Exercise prompt: Give an exact copy of the lines from the beginning of the listing below to the "Inventory System: Collect" line, inclusive.

Input records:

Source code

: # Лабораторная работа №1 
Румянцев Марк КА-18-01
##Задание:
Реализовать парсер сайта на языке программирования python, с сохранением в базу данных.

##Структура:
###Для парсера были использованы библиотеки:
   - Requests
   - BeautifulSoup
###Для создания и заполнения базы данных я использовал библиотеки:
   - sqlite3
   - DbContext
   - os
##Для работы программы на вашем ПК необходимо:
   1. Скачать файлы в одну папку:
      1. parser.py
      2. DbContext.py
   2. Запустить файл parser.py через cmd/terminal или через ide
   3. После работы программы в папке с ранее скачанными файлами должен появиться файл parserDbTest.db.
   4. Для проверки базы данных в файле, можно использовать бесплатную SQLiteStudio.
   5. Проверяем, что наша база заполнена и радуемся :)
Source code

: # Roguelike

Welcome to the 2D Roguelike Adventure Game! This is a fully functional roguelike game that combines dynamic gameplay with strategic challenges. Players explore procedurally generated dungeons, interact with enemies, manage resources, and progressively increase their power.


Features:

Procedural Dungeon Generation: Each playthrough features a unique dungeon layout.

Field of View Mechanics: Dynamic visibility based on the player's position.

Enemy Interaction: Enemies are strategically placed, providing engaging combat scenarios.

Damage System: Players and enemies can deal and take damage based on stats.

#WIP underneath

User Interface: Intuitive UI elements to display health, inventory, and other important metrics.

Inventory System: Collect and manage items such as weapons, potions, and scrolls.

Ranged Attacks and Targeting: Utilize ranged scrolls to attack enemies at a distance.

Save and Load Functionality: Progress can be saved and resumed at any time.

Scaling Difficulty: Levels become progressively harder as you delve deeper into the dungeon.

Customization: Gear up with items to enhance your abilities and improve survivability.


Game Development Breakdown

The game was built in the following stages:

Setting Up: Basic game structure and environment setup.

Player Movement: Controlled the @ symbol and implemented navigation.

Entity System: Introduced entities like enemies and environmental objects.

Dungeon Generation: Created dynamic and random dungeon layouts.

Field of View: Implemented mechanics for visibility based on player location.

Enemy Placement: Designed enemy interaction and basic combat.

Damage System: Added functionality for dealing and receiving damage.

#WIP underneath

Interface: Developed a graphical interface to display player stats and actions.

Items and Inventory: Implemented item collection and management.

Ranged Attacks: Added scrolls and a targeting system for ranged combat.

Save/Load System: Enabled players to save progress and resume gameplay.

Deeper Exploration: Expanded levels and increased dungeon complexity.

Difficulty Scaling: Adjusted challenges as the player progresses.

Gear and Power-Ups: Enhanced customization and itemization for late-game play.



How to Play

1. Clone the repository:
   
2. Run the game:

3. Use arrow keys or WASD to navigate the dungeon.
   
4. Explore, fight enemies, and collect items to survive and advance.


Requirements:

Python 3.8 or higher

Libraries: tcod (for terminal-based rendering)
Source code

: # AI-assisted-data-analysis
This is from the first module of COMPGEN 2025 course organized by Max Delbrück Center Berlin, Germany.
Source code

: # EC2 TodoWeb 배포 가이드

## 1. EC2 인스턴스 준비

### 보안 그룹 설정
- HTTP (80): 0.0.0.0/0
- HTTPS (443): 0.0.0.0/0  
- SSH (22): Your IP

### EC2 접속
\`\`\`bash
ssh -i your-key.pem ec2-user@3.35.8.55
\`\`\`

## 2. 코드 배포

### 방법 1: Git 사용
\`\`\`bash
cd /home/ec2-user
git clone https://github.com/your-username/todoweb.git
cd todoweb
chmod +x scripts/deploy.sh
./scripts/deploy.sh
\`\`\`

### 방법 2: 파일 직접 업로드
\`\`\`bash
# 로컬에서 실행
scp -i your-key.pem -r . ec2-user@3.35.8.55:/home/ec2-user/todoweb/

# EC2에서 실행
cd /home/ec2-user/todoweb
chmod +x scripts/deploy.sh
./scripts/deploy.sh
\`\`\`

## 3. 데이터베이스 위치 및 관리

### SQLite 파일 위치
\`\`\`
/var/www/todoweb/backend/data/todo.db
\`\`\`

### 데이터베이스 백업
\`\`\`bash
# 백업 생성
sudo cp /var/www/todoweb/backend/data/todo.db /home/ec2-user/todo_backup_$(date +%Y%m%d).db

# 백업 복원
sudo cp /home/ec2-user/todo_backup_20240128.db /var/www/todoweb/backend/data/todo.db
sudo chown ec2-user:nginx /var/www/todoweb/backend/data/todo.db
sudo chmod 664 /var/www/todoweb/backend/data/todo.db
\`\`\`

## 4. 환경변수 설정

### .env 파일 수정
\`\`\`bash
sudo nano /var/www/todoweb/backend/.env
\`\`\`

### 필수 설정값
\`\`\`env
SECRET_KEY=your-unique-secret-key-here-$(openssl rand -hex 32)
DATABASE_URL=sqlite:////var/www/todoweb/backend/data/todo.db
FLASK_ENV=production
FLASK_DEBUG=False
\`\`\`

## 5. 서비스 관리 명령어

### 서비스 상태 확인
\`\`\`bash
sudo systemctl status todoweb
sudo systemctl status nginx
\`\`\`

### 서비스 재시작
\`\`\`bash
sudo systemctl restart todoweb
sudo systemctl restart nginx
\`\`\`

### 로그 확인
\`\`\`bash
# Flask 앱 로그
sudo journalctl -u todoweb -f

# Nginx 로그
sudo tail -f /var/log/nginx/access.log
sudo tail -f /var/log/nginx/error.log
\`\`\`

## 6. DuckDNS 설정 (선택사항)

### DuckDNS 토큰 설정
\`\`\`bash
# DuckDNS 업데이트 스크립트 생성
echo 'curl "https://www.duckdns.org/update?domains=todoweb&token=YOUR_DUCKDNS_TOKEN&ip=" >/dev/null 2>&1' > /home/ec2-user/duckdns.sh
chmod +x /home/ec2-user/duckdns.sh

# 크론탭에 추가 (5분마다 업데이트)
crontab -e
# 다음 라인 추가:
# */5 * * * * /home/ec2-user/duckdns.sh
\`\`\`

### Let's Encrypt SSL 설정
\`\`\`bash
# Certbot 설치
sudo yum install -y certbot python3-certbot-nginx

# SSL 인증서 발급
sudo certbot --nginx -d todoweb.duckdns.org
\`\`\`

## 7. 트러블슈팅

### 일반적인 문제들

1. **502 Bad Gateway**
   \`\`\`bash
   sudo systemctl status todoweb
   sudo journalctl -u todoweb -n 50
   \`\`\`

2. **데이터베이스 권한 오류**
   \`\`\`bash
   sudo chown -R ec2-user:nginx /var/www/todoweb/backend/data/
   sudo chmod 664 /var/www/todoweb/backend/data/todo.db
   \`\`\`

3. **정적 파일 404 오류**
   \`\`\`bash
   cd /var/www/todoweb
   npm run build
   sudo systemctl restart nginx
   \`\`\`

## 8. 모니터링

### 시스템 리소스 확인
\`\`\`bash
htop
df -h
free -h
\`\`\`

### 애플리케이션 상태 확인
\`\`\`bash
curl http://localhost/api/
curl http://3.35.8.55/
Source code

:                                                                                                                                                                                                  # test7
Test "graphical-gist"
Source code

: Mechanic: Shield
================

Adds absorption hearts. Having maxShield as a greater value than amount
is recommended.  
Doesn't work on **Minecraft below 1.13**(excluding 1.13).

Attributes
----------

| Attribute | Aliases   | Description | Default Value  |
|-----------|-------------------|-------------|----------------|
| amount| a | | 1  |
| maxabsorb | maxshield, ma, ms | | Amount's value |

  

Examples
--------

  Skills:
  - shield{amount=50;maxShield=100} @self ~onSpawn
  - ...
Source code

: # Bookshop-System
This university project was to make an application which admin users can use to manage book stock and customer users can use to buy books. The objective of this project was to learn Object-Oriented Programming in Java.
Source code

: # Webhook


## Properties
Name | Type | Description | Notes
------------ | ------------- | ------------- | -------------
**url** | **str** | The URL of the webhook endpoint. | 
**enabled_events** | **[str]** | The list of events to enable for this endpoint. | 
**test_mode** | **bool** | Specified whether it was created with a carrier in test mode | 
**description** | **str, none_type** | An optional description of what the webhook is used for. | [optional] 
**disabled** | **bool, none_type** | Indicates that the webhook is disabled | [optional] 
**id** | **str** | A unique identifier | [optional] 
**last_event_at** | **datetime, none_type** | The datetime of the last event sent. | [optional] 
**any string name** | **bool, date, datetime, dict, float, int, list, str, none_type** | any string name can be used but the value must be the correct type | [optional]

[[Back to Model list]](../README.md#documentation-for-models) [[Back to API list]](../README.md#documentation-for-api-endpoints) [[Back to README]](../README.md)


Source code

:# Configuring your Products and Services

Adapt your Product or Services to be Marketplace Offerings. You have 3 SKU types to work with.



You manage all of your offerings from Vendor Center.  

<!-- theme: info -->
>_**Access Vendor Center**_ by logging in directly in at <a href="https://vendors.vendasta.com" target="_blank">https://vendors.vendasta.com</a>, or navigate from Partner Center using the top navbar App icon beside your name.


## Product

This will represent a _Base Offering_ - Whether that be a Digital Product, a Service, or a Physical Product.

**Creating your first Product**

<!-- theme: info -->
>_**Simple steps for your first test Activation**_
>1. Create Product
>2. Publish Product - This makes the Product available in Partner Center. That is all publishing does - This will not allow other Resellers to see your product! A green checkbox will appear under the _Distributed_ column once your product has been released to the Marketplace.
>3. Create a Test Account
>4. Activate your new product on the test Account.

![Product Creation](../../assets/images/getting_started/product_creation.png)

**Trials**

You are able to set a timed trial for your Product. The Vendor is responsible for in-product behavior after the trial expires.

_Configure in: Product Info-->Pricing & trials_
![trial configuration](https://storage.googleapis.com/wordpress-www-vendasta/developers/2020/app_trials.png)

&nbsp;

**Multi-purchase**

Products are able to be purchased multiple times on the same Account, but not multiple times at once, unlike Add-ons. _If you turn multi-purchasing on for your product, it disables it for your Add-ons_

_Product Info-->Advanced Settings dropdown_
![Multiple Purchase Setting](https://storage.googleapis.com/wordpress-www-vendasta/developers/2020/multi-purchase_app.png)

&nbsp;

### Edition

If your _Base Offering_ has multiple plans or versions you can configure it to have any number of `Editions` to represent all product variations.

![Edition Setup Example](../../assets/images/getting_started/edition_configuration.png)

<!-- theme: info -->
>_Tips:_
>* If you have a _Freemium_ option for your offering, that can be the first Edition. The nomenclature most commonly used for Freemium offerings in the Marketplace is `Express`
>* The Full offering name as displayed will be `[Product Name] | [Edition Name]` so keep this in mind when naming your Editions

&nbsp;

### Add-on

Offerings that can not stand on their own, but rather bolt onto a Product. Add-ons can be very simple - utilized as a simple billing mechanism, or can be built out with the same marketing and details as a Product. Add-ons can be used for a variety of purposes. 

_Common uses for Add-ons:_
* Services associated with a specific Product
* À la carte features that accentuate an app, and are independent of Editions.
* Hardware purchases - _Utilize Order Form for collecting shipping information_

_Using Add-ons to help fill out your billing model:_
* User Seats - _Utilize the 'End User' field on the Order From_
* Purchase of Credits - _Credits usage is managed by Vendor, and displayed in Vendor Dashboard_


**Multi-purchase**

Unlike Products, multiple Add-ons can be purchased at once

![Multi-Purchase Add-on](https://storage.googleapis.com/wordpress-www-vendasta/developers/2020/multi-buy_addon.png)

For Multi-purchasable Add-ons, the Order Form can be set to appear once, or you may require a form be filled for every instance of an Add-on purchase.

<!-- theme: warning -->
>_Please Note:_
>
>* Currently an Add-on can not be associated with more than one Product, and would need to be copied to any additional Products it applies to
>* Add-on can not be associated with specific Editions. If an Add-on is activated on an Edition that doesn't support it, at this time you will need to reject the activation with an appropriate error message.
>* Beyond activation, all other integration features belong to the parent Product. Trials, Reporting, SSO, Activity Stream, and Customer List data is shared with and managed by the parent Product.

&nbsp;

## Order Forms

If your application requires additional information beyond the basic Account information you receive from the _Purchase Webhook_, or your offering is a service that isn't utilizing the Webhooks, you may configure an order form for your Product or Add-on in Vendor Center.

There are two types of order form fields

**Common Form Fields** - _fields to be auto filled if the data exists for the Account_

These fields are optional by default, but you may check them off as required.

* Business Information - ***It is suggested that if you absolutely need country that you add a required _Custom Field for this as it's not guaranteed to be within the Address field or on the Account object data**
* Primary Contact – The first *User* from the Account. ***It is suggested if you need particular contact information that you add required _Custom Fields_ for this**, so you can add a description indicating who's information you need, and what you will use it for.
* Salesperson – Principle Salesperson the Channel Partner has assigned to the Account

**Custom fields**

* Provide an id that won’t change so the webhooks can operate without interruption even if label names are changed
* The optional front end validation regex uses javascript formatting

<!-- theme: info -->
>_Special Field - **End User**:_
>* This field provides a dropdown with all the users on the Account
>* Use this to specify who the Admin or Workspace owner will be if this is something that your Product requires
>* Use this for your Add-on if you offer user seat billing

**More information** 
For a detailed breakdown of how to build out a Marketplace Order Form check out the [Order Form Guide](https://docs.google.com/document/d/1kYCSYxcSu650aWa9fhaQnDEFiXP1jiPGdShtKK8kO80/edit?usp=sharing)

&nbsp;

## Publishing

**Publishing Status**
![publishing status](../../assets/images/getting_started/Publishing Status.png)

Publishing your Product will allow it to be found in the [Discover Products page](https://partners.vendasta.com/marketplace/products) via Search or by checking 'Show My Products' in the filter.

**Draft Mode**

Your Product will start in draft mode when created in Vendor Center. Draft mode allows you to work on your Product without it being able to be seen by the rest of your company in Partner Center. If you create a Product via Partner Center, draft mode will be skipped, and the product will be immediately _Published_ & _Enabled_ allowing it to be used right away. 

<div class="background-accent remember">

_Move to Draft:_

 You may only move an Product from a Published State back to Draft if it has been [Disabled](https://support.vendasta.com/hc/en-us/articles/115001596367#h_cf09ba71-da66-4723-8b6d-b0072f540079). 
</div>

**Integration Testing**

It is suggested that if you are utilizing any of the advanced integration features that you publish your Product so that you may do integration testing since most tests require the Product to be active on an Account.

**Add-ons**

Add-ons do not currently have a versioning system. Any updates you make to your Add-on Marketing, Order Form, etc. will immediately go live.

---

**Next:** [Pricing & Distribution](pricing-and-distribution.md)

Result:
Source code

: # Лабораторная работа №1 
Румянцев Марк КА-18-01
##Задание:
Реализовать парсер сайта на языке программирования python, с сохранением в базу данных.

##Структура:
###Для парсера были использованы библиотеки:
   - Requests
   - BeautifulSoup
###Для создания и заполнения базы данных я использовал библиотеки:
   - sqlite3
   - DbContext
   - os
##Для работы программы на вашем ПК необходимо:
   1. Скачать файлы в одну папку:
      1. parser.py
      2. DbContext.py
   2. Запустить файл parser.py через cmd/terminal или через ide
   3. После работы программы в папке с ранее скачанными файлами должен появиться файл parserDbTest.db.
   4. Для проверки базы данных в файле, можно использовать бесплатную SQLiteStudio.
   5. Проверяем, что наша база заполнена и радуемся :)
Source code

: # Roguelike

Welcome to the 2D Roguelike Adventure Game! This is a fully functional roguelike game that combines dynamic gameplay with strategic challenges. Players explore procedurally generated dungeons, interact with enemies, manage resources, and progressively increase their power.


Features:

Procedural Dungeon Generation: Each playthrough features a unique dungeon layout.

Field of View Mechanics: Dynamic visibility based on the player's position.

Enemy Interaction: Enemies are strategically placed, providing engaging combat scenarios.

Damage System: Players and enemies can deal and take damage based on stats.

#WIP underneath

User Interface: Intuitive UI elements to display health, inventory, and other important metrics.

Inventory System: Collect and manage items such as weapons, potions, and scrolls.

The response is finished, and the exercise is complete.